OHF has from the very beginning focussed on fraud prevention and wastage and as reported by the Straits Times, runs its charities like an SME. To survive against their bigger competitors, SMES are very cost conscious and focussed on delivering their services at the lowest possible cost. For OHF, we look at the benefit-to-cost ratio where benefit is what the poor gets and cost is the dollar spent to deliver than benefit.
OHF’s founder Robert Kee has written a book “Changing Lives: the Hard Truths about helping the poor”. The hard truth is that it takes a lot of personal dedication, commitment and perseverance to make real and substantial difference to those living in extreme poverty. While bringing bags of used clothings and toys may make us feel good, it does little to alleviate poverty. What is needed are long term programs with substantial investment in infrastructure, staff and a sizable budget to support the project. We want to escalate our house building program in Cambodia from 50 houses a year to 500 houses and the number of toilets from 400 to 1,200. The number of children in our three homes in Cambodia, Nepal and Thailand will double from over 200 to nearly 400.

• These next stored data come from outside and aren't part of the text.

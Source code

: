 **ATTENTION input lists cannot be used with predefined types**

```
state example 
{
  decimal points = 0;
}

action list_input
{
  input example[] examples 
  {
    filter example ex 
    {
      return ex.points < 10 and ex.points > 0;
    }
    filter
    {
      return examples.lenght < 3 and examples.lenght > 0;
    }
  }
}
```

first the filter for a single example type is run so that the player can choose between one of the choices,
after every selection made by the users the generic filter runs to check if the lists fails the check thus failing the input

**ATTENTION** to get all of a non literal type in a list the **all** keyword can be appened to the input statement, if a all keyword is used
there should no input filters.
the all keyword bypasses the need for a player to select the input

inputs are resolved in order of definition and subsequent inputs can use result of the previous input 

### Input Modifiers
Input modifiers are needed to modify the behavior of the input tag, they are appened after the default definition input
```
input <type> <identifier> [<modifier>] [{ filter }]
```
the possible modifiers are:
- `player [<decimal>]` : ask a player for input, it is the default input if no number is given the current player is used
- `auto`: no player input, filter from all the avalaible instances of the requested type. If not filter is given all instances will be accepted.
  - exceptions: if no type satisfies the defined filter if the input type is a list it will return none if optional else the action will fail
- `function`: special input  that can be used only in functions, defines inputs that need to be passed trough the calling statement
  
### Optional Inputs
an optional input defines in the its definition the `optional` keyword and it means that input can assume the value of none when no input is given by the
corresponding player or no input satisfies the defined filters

There are many opportunities to do more from starting skills training schools to building earthquake resistant houses in Nepal. With over 15 years of hands-on experience, we are at the tipping point to do more, better and faster. There are many where Silent Night means a night of quiet desperation, sleeping in run down shacks and worrying where the next meal is going to come from. There is a silence that speaks of hopelessness, of struggling to survive off small rice fields and coping with sicknesses and malnutrition. But we can make this a joyful Silent Night where truly all is calm and well. Our skill training courses give hope to rural youths who feared their ten years of education would be wasted if they go back to be rice farmers. The training provides them with the skill set to work with their brains rather than work as a labourer or sex worker. Our child sponsorship provides orphans and abandoned children with a home where they can learn and develop self-confidence. We are happy to see so many of our alumni, the children who have graduated from our homes, posting their life activities on Facebook!
It is wonderful to see happy grandmothers who because of the house we build for them now have neighbours coming over to chit chat! One 80 year old grandmother was so grateful that she insists in giving Robert a massage. What is irreplaceable are the tears of joy that are shed by volunteers and family members when the house is completed. A guiding principle is to love our neighbours as ourselves. Jesus gave us two simple commandments: Love God and Love our neighbours. Robert has written a book “Love your neighbour” that details what the Bible says about helping the poor. We can and we should make this a joyful Silent Night for others as in the eyes of God, we are ONE family.